━━ DATA TO EXAMINE ━━

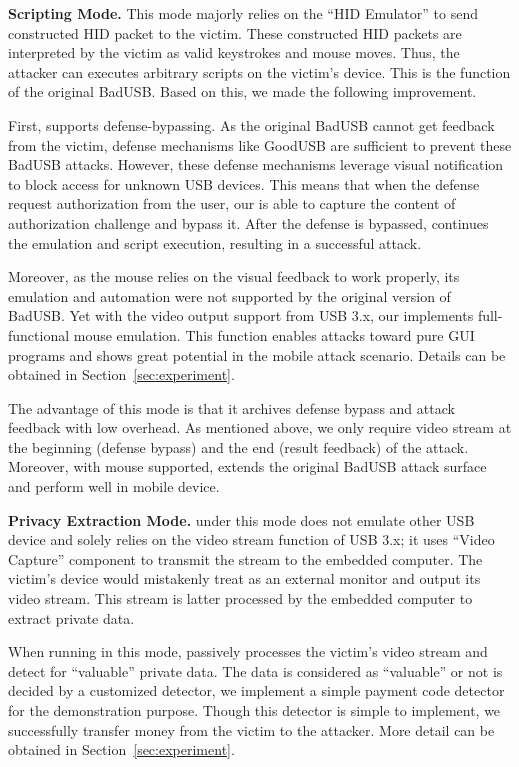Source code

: \textbf{Scripting Mode.} This mode majorly relies on the ``HID Emulator'' to
send constructed HID packet to the victim. These constructed HID packets are
interpreted by the victim as valid keystrokes and mouse moves. Thus, the
attacker can executes arbitrary scripts on the victim's device. This is the
function of the original BadUSB. Based on this, we made the following
improvement.

First, \tool supports defense-bypassing. As the original BadUSB cannot get
feedback from the victim, defense mechanisms like GoodUSB
\cite{tian2015defending} are sufficient to prevent these BadUSB attacks.
However, these defense mechanisms leverage visual notification to block access
for unknown USB devices. This means that when the defense request authorization
from the user, our \tool is able to capture the content of authorization
challenge and bypass it. After the defense is bypassed, \tool continues the
emulation and script execution, resulting in a successful attack.

Moreover, as the mouse relies on the visual feedback to work properly, its
emulation and automation were not supported by the original version of BadUSB.
Yet with the video output support from USB 3.x, our \tool implements
full-functional mouse emulation. This function enables attacks toward pure GUI
programs and shows great potential in the mobile attack scenario. Details can
be obtained in Section~\ref{sec:experiment}.

The advantage of this mode is that it archives defense bypass and attack
feedback with low overhead.  
As mentioned above, we only require video stream at the beginning (defense
bypass) and the end (result feedback) of the attack. Moreover, with mouse
supported, \tool extends the original BadUSB attack surface and perform well in
mobile device.

\textbf{Privacy Extraction Mode.} \tool under this mode does not emulate other
USB device and solely relies on the video stream function of USB 3.x; it uses
``Video Capture'' component to transmit the stream to the embedded
computer. The victim's device would mistakenly treat \tool as an external monitor
and output its video stream. This stream is latter processed by the embedded
computer to extract private data.

When running in this mode, \tool passively processes the victim's video stream
and detect for ``valuable'' private data.  The data is considered as
``valuable'' or not is decided by a customized detector, we implement a simple
payment code detector for the demonstration purpose. Though this detector is
simple to implement, we successfully transfer money from the victim to the
attacker. More detail can be obtained in Section~\ref{sec:experiment}.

━━━

• WHAT YOU HAVE TO DO
Using the material above, return every line that holds the string "BadUSB".

• SOLUTION TO THIS EXERCISE
function of the original BadUSB. Based on this, we made the following
First, \tool supports defense-bypassing. As the original BadUSB cannot get
\cite{tian2015defending} are sufficient to prevent these BadUSB attacks.
emulation and automation were not supported by the original version of BadUSB.
supported, \tool extends the original BadUSB attack surface and perform well in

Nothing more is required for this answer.